Mr. Mercer said if he conceived the foederal compact to be such as it had been represented he would immediately withdraw from Congress & do every thing in his power to destroy its existence: that if Congs. had a right to borrow money as they pleased and to make requisitions on the States that wd. be binding on them, the liberties of the States were ideal; that requisitions ought to be consonant to the Spirit of liberty; that they should go frequently & accompanied with full information. that the States must be left to judge of the nature of them, of their abilities to comply with them & to regulate their compliance accordingly; he laid great stress on the omission of Congs. to transmit half yearly to the States an acct. of the monies borrowed by them &c. and even insinuated that this omission had absolved the States in some degree from the engagements.

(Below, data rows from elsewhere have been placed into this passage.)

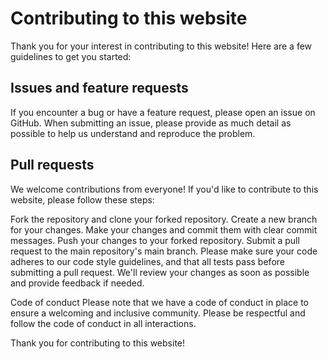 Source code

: # Contributing to this website

Thank you for your interest in contributing to this website! Here are a few guidelines to get you started:

## Issues and feature requests

If you encounter a bug or have a feature request, please open an issue on GitHub. When submitting an issue, please provide as much detail as possible to help us understand and reproduce the problem.

## Pull requests

We welcome contributions from everyone! If you'd like to contribute to this website, please follow these steps:

Fork the repository and clone your forked repository.
Create a new branch for your changes.
Make your changes and commit them with clear commit messages.
Push your changes to your forked repository.
Submit a pull request to the main repository's main branch.
Please make sure your code adheres to our code style guidelines, and that all tests pass before submitting a pull request. We'll review your changes as soon as possible and provide feedback if needed.

Code of conduct
Please note that we have a code of conduct in place to ensure a welcoming and inclusive community. Please be respectful and follow the code of conduct in all interactions.

Thank you for contributing to this website!
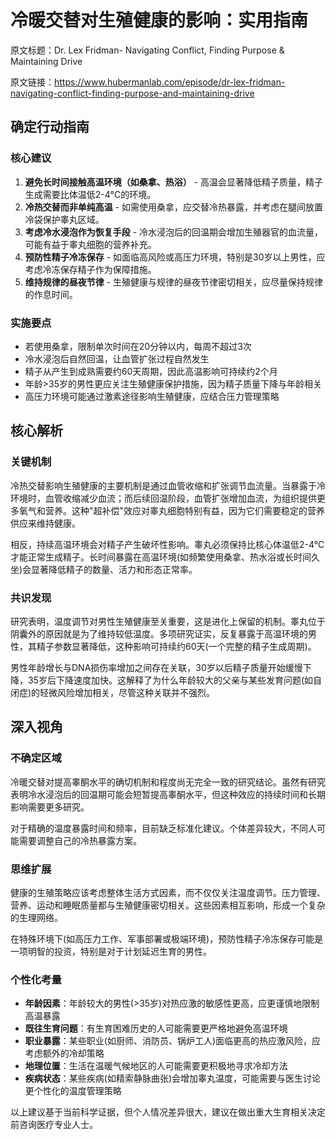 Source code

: # 冷暖交替对生殖健康的影响：实用指南

原文标题：Dr. Lex Fridman- Navigating Conflict, Finding Purpose & Maintaining Drive

原文链接：https://www.hubermanlab.com/episode/dr-lex-fridman-navigating-conflict-finding-purpose-and-maintaining-drive

<YouTube videoId="6I5I56uVvLw" />

## 确定行动指南

### 核心建议
1. **避免长时间接触高温环境（如桑拿、热浴）** - 高温会显著降低精子质量，精子生成需要比体温低2-4°C的环境。
2. **冷热交替而非单纯高温** - 如需使用桑拿，应交替冷热暴露，并考虑在腿间放置冷袋保护睾丸区域。
3. **考虑冷水浸泡作为恢复手段** - 冷水浸泡后的回温期会增加生殖器官的血流量，可能有益于睾丸细胞的营养补充。
4. **预防性精子冷冻保存** - 如面临高风险或高压力环境，特别是30岁以上男性，应考虑冷冻保存精子作为保障措施。
5. **维持规律的昼夜节律** - 生殖健康与规律的昼夜节律密切相关，应尽量保持规律的作息时间。

### 实施要点
- 若使用桑拿，限制单次时间在20分钟以内，每周不超过3次
- 冷水浸泡后自然回温，让血管扩张过程自然发生
- 精子从产生到成熟需要约60天周期，因此高温影响可持续约2个月
- 年龄>35岁的男性更应关注生殖健康保护措施，因为精子质量下降与年龄相关
- 高压力环境可能通过激素途径影响生殖健康，应结合压力管理策略

## 核心解析

### 关键机制
冷热交替影响生殖健康的主要机制是通过血管收缩和扩张调节血流量。当暴露于冷环境时，血管收缩减少血流；而后续回温阶段，血管扩张增加血流，为组织提供更多氧气和营养。这种"超补偿"效应对睾丸细胞特别有益，因为它们需要稳定的营养供应来维持健康。

相反，持续高温环境会对精子产生破坏性影响。睾丸必须保持比核心体温低2-4°C才能正常生成精子。长时间暴露在高温环境(如频繁使用桑拿、热水浴或长时间久坐)会显著降低精子的数量、活力和形态正常率。

### 共识发现
研究表明，温度调节对男性生殖健康至关重要，这是进化上保留的机制。睾丸位于阴囊外的原因就是为了维持较低温度。多项研究证实，反复暴露于高温环境的男性，其精子参数显著降低，这种影响可持续约60天(一个完整的精子生成周期)。

男性年龄增长与DNA损伤率增加之间存在关联，30岁以后精子质量开始缓慢下降，35岁后下降速度加快。这解释了为什么年龄较大的父亲与某些发育问题(如自闭症)的轻微风险增加相关，尽管这种关联并不强烈。

## 深入视角

### 不确定区域
冷暖交替对提高睾酮水平的确切机制和程度尚无完全一致的研究结论。虽然有研究表明冷水浸泡后的回温期可能会短暂提高睾酮水平，但这种效应的持续时间和长期影响需要更多研究。

对于精确的温度暴露时间和频率，目前缺乏标准化建议。个体差异较大，不同人可能需要调整自己的冷热暴露方案。

### 思维扩展
健康的生殖策略应该考虑整体生活方式因素，而不仅仅关注温度调节。压力管理、营养、运动和睡眠质量都与生殖健康密切相关。这些因素相互影响，形成一个复杂的生理网络。

在特殊环境下(如高压力工作、军事部署或极端环境)，预防性精子冷冻保存可能是一项明智的投资，特别是对于计划延迟生育的男性。

### 个性化考量
- **年龄因素**：年龄较大的男性(>35岁)对热应激的敏感性更高，应更谨慎地限制高温暴露
- **既往生育问题**：有生育困难历史的人可能需要更严格地避免高温环境
- **职业暴露**：某些职业(如厨师、消防员、锅炉工人)面临更高的热应激风险，应考虑额外的冷却策略
- **地理位置**：生活在温暖气候地区的人可能需要更积极地寻求冷却方法
- **疾病状态**：某些疾病(如精索静脉曲张)会增加睾丸温度，可能需要与医生讨论更个性化的温度管理策略

以上建议基于当前科学证据，但个人情况差异很大，建议在做出重大生育相关决定前咨询医疗专业人士。
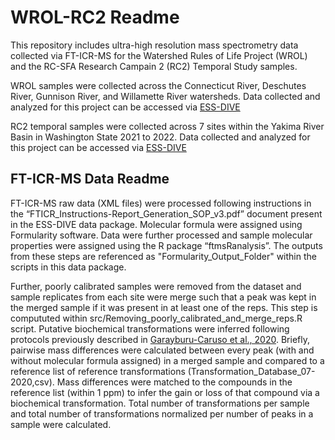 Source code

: # WROL-RC2 Readme

This repository includes ultra-high resolution mass spectrometry data collected via FT-ICR-MS for the Watershed Rules of Life Project (WROL) and the RC-SFA Research Campain 2 (RC2) Temporal Study samples. 

WROL samples were collected across the Connecticut River, Deschutes River, Gunnison River, and Willamette River watersheds. Data collected and analyzed for this project can be accessed via [ESS-DIVE](https://data.ess-dive.lbl.gov/view/doi:10.15485/1895159)

RC2 temporal samples were collected across 7 sites within the Yakima River Basin in Washington State 2021 to 2022. Data collected and analyzed for this project can be accessed via [ESS-DIVE](https://data.ess-dive.lbl.gov/view/doi:10.15485/1898912)

## FT-ICR-MS Data Readme
FT-ICR-MS raw data (XML files) were processed following instructions in the “FTICR_Instructions-Report_Generation_SOP_v3.pdf” document present in the ESS-DIVE data package. Molecular formula were assigned using Formularity software. Data were further processed and sample molecular properties were assigned using the R package “ftmsRanalysis”. The outputs from these steps are referenced as "Formularity_Output_Folder" within the scripts in this data package.  

Further, poorly calibrated samples were removed from the dataset and sample replicates from each site were merge such that a peak was kept in the merged sample if it was present in at least one of the reps. This step is compututed within src/Removing_poorly_calibrated_and_merge_reps.R script. Putative biochemical transformations were inferred following protocols previously described in [Garayburu-Caruso et al., 2020](https://www.mdpi.com/2218-1989/10/12/518/htm). Briefly, pairwise mass differences were calculated between every peak (with and without molecular formula assigned) in a merged sample and compared to a reference list of reference transformations (Transformation_Database_07-2020,csv). Mass differences were matched to the compounds in the reference list (within 1 ppm) to infer the gain or loss of that compound via a biochemical transformation. 
Total number of transformations per sample and total number of transformations normalized per number of peaks in a sample were calculated. 
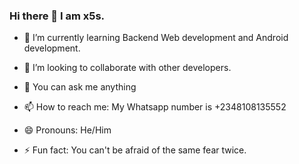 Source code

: ### Hi there 👋 I am x5s.

- 🌱 I’m currently learning Backend Web development and Android development.

- 👯 I’m looking to collaborate with other developers.

- 💬 You can ask me anything

- 📫 How to reach me: My Whatsapp number is +2348108135552

- 😄 Pronouns: He/Him

- ⚡ Fun fact: You can't be afraid of the same fear twice.
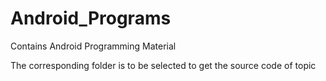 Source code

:Android_Programs
================
Contains Android Programming Material

The corresponding folder is to be selected to get the source code of topic
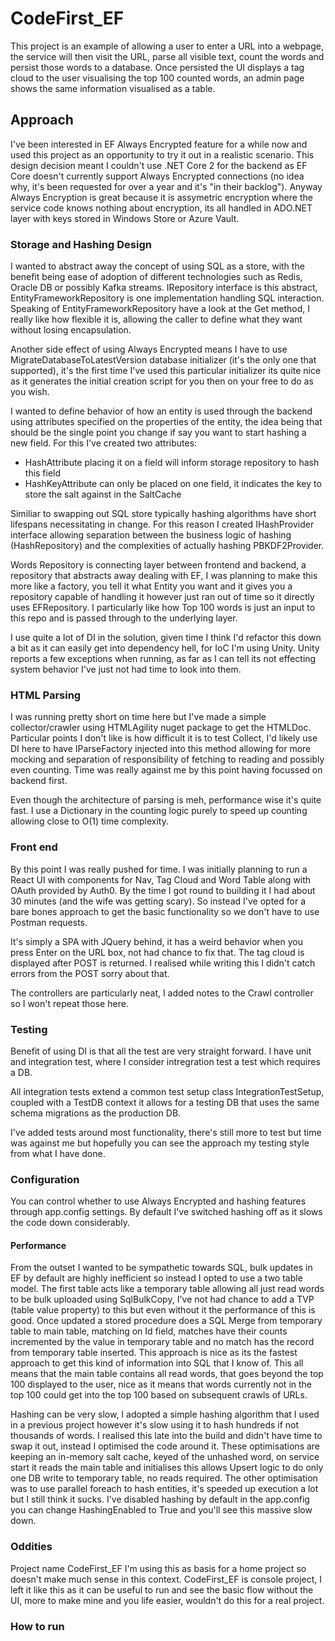 # CodeFirst_EF

This project is an example of allowing a user to enter a URL into a webpage, the service will then visit the URL, parse all visible text, count the words and persist those words to a database. Once persisted the UI displays a tag cloud to the user visualising the top 100 counted words, an admin page shows the same information visualised as a table.

## Approach
I've been interested in EF Always Encrypted feature for a while now and used this project as an opportunity to try it out in a realistic scenario. This design decision meant I couldn't use .NET Core 2 for the backend as EF Core doesn't currently support Always Encrypted connections (no idea why, it's been requested for over a year and it's "in their backlog"). Anyway Always Encryption is great because it is assymetric encryption where the service code knows nothing about encryption, its all handled in ADO.NET layer with keys stored in Windows Store or Azure Vault.

### Storage and Hashing Design
I wanted to abstract away the concept of using SQL as a store, with the benefit being ease of adoption of different technologies such as Redis, Oracle DB or possibly Kafka streams. IRepository interface is this abstract, EntityFrameworkRepository is one implementation handling SQL interaction. Speaking of EntityFrameworkRepository have a look at the Get method, I really like how flexible it is, allowing the caller to define what they want without losing encapsulation.

Another side effect of using Always Encrypted means I have to use MigrateDatabaseToLatestVersion database initializer (it's the only one that supported), it's the first time I've used this particular initializer its quite nice as it generates the initial creation script for you then on your free to do as you wish.

I wanted to define behavior of how an entity is used through the backend using attributes specified on the properties of the entity, the idea being that should be the single point you change if say you want to start hashing a new field. For this I've created two attributes:
* HashAttribute placing it on a field will inform storage repository to hash this field
* HashKeyAttribute can only be placed on one field, it indicates the key to store the salt against in the SaltCache

Similiar to swapping out SQL store typically hashing algorithms have short lifespans necessitating in change. For this reason I created IHashProvider interface allowing separation between the business logic of hashing (HashRepository) and the complexities of actually hashing PBKDF2Provider. 

Words Repository is connecting layer between frontend and backend, a repository that abstracts away dealing with EF, I was planning to make this more like a factory, you tell it what Entity you want and it gives you a repository capable of handling it however just ran out of time so it directly uses EFRepository. I particularly like how Top 100 words is just an input to this repo and is passed through to the underlying layer.

I use quite a lot of DI in the solution, given time I think I'd refactor this down a bit as it can easily get into dependency hell, for IoC I'm using Unity. Unity reports a few exceptions when running, as far as I can tell its not effecting system behavior I've just not had time to look into them.

### HTML Parsing
I was running pretty short on time here but I've made a simple collector/crawler using HTMLAgility nuget package to get the HTMLDoc. Particular points I don't like is how difficult it is to test Collect, I'd likely use DI here to have IParseFactory injected into this method allowing for more mocking and separation of responsibility of fetching to reading and possibly even counting. Time was really against me by this point having focussed on backend first.

Even though the architecture of parsing is meh, performance wise it's quite fast. I use a Dictionary in the counting logic purely to speed up counting allowing close to O(1) time complexity.

### Front end
By this point I was really pushed for time. I was initially planning to run a React UI with components for Nav, Tag Cloud and Word Table along with OAuth provided by Auth0. By the time I got round to building it I had about 30 minutes (and the wife was getting scary). So instead I've opted for a bare bones approach to get the basic functionality so we don't have to use Postman requests.

It's simply a SPA with JQuery behind, it has a weird behavior when you press Enter on the URL box, not had chance to fix that. The tag cloud is displayed after POST is returned. I realised while writing this I didn't catch errors from the POST sorry about that.

The controllers are particularly neat, I added notes to the Crawl controller so I won't repeat those here.

### Testing
Benefit of using DI is that all the test are very straight forward. I have unit and integration test, where I consider intregration test a test which requires a DB.

All integration tests extend a common test setup class IntegrationTestSetup, coupled with a TestDB context it allows for a testing DB that uses the same schema migrations as the production DB.

I've added tests around most functionality, there's still more to test but time was against me but hopefully you can see the approach my testing style from what I have done.

### Configuration
You can control whether to use Always Encrypted and hashing features through app.config settings. By default I've switched hashing off as it slows the code down considerably.

#### Performance
From the outset I wanted to be sympathetic towards SQL, bulk updates in EF by default are highly inefficient so instead I opted to use a two table model. The first table acts like a temporary table allowing all just read words to be bulk uploaded using SqlBulkCopy, I've not had chance to add a TVP (table value property) to this but even without it the performance of this is good. Once updated a stored procedure does a SQL Merge from temporary table to main table, matching on Id field, matches have their counts incremented by the value in temporary table and no match has the record from temporary table inserted. This approach is nice as its the fastest approach to get this kind of information into SQL that I know of. This all means that the main table contains all read words, that goes beyond the top 100 displayed to the user, nice as it means that words currently not in the top 100 could get into the top 100 based on subsequent crawls of URLs.

Hashing can be very slow, I adopted a simple hashing algorithm that I used in a previous project however it's slow using it to hash hundreds if not thousands of words. I realised this late into the build and didn't have time to swap it out, instead I optimised the code around it. These optimisations are keeping an in-memory salt cache, keyed of the unhashed word, on service start it reads the main table and initialises this allows Upsert logic to do only one DB write to temporary table, no reads required. The other optimisation was to use parallel foreach to hash entities, it's speeded up execution a lot but I still think it sucks. I've disabled hashing by default in the app.config you can change HashingEnabled to True and you'll see this massive slow down.

### Oddities
Project name CodeFirst_EF I'm using this as basis for a home project so doesn't make much sense in this context.
CodeFirst_EF is console project, I left it like this as it can be useful to run and see the basic flow without the UI, more to make mine and you life easier, wouldn't do this for a real project.

### How to run
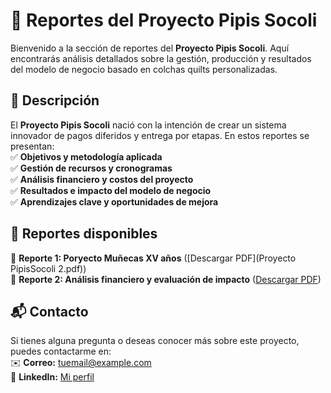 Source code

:  # 📁 Reportes del Proyecto Pipis Socoli  
Bienvenido a la sección de reportes del **Proyecto Pipis Socoli**. Aquí encontrarás análisis detallados sobre la gestión, producción y resultados del modelo de negocio basado en colchas quilts personalizadas.  

## 📌 Descripción  
El **Proyecto Pipis Socoli** nació con la intención de crear un sistema innovador de pagos diferidos y entrega por etapas. En estos reportes se presentan:  
✅ **Objetivos y metodología aplicada**  
✅ **Gestión de recursos y cronogramas**  
✅ **Análisis financiero y costos del proyecto**  
✅ **Resultados e impacto del modelo de negocio**  
✅ **Aprendizajes clave y oportunidades de mejora**  

## 📑 Reportes disponibles  
🔹 **Reporte 1: Poryecto Muñecas XV años** ([Descargar PDF](Proyecto PipisSocoli 2.pdf))  
🔹 **Reporte 2: Análisis financiero y evaluación de impacto** ([Descargar PDF](./reportes/Proyecto_PipisSocoli_2.pdf))  

## 📬 Contacto  
Si tienes alguna pregunta o deseas conocer más sobre este proyecto, puedes contactarme en:  
✉️ **Correo:** [tuemail@example.com](mailto:tuemail@example.com)  
🔗 **LinkedIn:** [Mi perfil](https://www.linkedin.com/in/luisa-velia-suárez-ramírez-4a2a36367)  
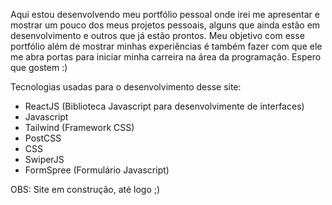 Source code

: Aqui estou desenvolvendo meu portfólio pessoal onde irei me apresentar e mostrar um pouco dos meus
projetos pessoais, alguns que ainda estão em desenvolvimento e outros que já estão prontos. Meu
objetivo com esse portfólio além de mostrar minhas experiências é também fazer com que ele me abra
portas para iniciar minha carreira na área da programação. Espero que gostem :)

Tecnologias usadas para o desenvolvimento desse site:

- ReactJS (Biblioteca Javascript para desenvolvimente de interfaces)
- Javascript
- Tailwind (Framework CSS)
- PostCSS
- CSS
- SwiperJS
- FormSpree (Formulário Javascript)

OBS: Site em construção, até logo ;) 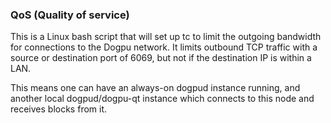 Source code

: ### QoS (Quality of service) ###

This is a Linux bash script that will set up tc to limit the outgoing bandwidth for connections to the Dogpu network. It limits outbound TCP traffic with a source or destination port of 6069, but not if the destination IP is within a LAN.

This means one can have an always-on dogpud instance running, and another local dogpud/dogpu-qt instance which connects to this node and receives blocks from it.
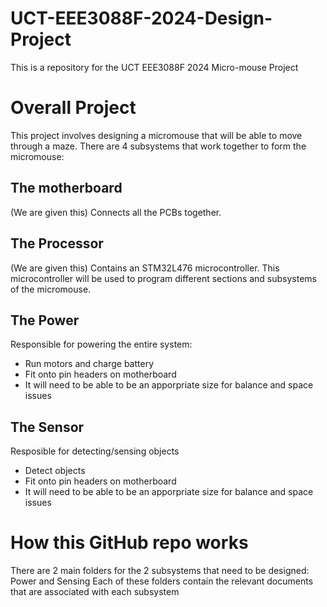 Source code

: # UCT-EEE3088F-2024-Design-Project
This is a repository for the UCT EEE3088F 2024 Micro-mouse Project
# Overall Project
This project involves designing a micromouse that will be able to move through a maze.
There are 4 subsystems that work together to form the micromouse:
## The motherboard
(We are given this) Connects all the PCBs together.
## The Processor
(We are given this) Contains an STM32L476 microcontroller. This microcontroller will be used to program different sections and subsystems of the micromouse.
## The Power
Responsible for powering the entire system:
- Run motors and charge battery
- Fit onto pin headers on motherboard
- It will need to be able to be an apporpriate size for balance and space issues
## The Sensor
Resposible for detecting/sensing objects
- Detect objects
- Fit onto pin headers on motherboard
- It will need to be able to be an apporpriate size for balance and space issues

# How this GitHub repo works
There are 2 main folders for the 2 subsystems that need to be designed: Power and Sensing
Each of these folders contain the relevant documents that are associated with each subsystem
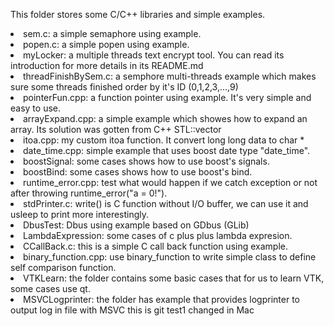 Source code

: This folder stores some C/C++ libraries and simple examples.
<li> sem.c: a simple semaphore using example.
<li> popen.c: a simple popen using example.
<li> myLocker: a multiple threads text encrypt tool. You can read its introduction for more details in its README.md
<li> threadFinishBySem.c: a semphore multi-threads example which makes sure some threads finished order by it's ID (0,1,2,3,...,9)
<li> pointerFun.cpp: a function pointer using example. It's very simple and easy to use.
<li> arrayExpand.cpp: a simple example which showes how to expand an array. Its solution was gotten from C++ STL::vector
<li> itoa.cpp:	my custom itoa function. It convert long long data to char *
<li> date_time.cpp: simple example that uses boost date type "date_time".
<li> boostSignal: some cases shows how to use boost's signals.
<li> boostBind: some cases shows how to use boost's bind.
<li> runtime_error.cpp: test what would happen if we catch exception or not after throwing runtime_error("a = 0!").
<li> stdPrinter.c: write() is C function without I/O buffer, we can use it and usleep to print more interestingly.
<li> DbusTest: Dbus using example based on GDbus (GLib)
<li> LambdaExpression: some cases of c plus plus lambda expresion.
<li> CCallBack.c: this is a simple C call back function using example.
<li> binary_function.cpp: use binary_function to write simple class to define self comparison function.
<li> VTKLearn: the folder contains some basic cases that for us to learn VTK, some cases use qt.
<li> MSVCLogprinter: the folder has example that provides logprinter to output log in file with MSVC
this is git test1
changed in Mac

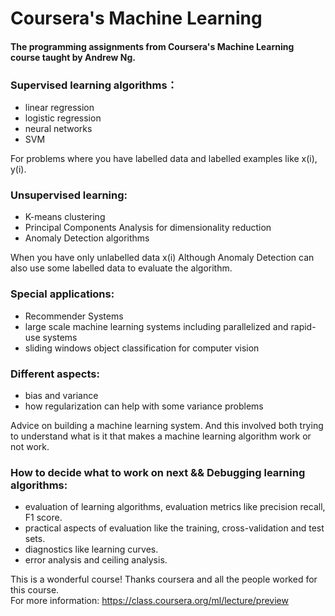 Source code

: # Coursera's Machine Learning

#### The programming assignments from Coursera's Machine Learning course taught by Andrew Ng.

### Supervised learning algorithms：

- linear regression 
- logistic regression
- neural networks
- SVM

For problems where you have labelled data and labelled examples like x(i), y(i).

### Unsupervised learning:
- K-means clustering
- Principal Components Analysis for dimensionality reduction 
- Anomaly Detection algorithms 

When you have only unlabelled data x(i) Although Anomaly Detection can also use some labelled data to evaluate the algorithm.

### Special applications: 
- Recommender Systems 
- large scale machine learning systems including parallelized and rapid-use systems 
- sliding windows object classification for computer vision

### Different aspects:
- bias and variance
- how regularization can help with some variance problems

Advice on building a machine learning system. And this involved both trying to understand what is it that makes a machine learning algorithm work or not work.

### How to decide what to work on next && Debugging learning algorithms:
- evaluation of learning algorithms, evaluation metrics like precision recall, F1 score.
- practical aspects of evaluation like the training, cross-validation and test sets. 
- diagnostics like learning curves.
- error analysis and ceiling analysis. 

This is a wonderful course! Thanks coursera and all the people worked for this course.\
For more information: https://class.coursera.org/ml/lecture/preview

1. Among other reasons privately weighing with him, he had observed that many of the most respectable people of America supposed the preservation of the Confederacy, essential to secure the blessings of the revolution; and permant funds for discharging debts essential to the preservation of Union. A disappointmt to this class wd. certainly abate their ardor & in a critical emergence might incline them to prefer some political connection with G. B. as a necessary cure for our internal instability, again Without permanent& general funds he did not concieve that the danger of convulsions from the army could be effectually obviated, lastly he did not think that any thing wd. be so likely to prevent disputes among the States with the calamities consequent on them. The States were jealous of each other, each supposing itself to be on the whole a creditor to the others: The Eastern States in particular thought themselves so with regard to the S. States (see Mr. Ghorum in the debates of this day). If general funds were not introduced it was not likely the balances wd. be ever be discharged, even if they sd. be liquidated. The consequence wd. be a rupture of the confederacy. The E. States wd. at sea be powerful & rapacious, the S. opulent & weak. This wd. be a temptation. the demands on the S. Sts would be an occasion. Reprisals wd. be instituted. Foreign aid would be called in by first the weaker, then the stronger side; & finally both be made subservient to the wars & politics of Europe.